+++ Entries provided

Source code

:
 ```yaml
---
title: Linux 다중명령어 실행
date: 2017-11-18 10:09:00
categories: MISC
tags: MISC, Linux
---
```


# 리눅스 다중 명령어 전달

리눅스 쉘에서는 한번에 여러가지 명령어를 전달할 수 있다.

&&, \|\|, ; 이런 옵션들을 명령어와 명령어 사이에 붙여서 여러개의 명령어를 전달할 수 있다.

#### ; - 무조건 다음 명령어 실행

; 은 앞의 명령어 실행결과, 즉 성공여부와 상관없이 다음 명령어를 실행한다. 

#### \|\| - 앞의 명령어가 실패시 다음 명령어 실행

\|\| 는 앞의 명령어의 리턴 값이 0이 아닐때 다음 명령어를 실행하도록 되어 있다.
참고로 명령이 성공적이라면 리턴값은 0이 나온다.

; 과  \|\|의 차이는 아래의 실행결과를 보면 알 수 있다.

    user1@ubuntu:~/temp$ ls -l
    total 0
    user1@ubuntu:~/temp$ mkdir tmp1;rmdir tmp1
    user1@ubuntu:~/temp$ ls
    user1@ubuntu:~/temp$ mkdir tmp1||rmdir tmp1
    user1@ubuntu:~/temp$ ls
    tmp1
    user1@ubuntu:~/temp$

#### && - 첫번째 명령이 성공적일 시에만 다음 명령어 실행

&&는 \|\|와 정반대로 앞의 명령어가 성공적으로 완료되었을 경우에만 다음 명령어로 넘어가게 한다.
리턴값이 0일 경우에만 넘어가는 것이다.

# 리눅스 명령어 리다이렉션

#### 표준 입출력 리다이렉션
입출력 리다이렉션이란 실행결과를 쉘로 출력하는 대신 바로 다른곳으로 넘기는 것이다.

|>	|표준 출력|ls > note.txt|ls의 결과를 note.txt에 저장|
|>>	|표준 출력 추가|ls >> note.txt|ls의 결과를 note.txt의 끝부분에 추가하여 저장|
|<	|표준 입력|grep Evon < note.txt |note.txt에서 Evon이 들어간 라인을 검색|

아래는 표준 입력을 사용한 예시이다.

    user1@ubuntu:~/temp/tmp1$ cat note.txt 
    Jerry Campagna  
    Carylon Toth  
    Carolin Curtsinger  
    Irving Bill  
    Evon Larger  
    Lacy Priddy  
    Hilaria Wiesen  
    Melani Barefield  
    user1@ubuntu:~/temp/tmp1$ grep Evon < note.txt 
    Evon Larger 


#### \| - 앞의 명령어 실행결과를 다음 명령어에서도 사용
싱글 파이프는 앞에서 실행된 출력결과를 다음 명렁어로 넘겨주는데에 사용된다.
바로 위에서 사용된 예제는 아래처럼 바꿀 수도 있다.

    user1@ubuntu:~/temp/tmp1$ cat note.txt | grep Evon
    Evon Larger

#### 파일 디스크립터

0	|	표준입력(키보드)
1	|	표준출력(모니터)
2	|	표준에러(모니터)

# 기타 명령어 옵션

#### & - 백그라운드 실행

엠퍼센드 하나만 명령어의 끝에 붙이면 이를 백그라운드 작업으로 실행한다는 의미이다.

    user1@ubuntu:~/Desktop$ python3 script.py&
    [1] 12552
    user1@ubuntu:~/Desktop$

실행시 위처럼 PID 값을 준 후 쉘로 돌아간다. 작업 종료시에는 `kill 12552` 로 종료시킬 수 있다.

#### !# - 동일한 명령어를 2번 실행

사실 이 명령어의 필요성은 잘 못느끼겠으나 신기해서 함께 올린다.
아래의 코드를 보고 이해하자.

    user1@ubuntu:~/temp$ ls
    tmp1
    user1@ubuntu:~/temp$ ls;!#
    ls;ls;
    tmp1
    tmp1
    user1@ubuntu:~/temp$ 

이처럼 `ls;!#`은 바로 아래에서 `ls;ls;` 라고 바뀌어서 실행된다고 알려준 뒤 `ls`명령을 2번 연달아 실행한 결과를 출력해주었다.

++++++

■ Exercise goal
A line belongs in the answer if it contains the word "rmdir"; copy every such line from the data above.

■ Written answer
    user1@ubuntu:~/temp$ mkdir tmp1;rmdir tmp1
    user1@ubuntu:~/temp$ mkdir tmp1||rmdir tmp1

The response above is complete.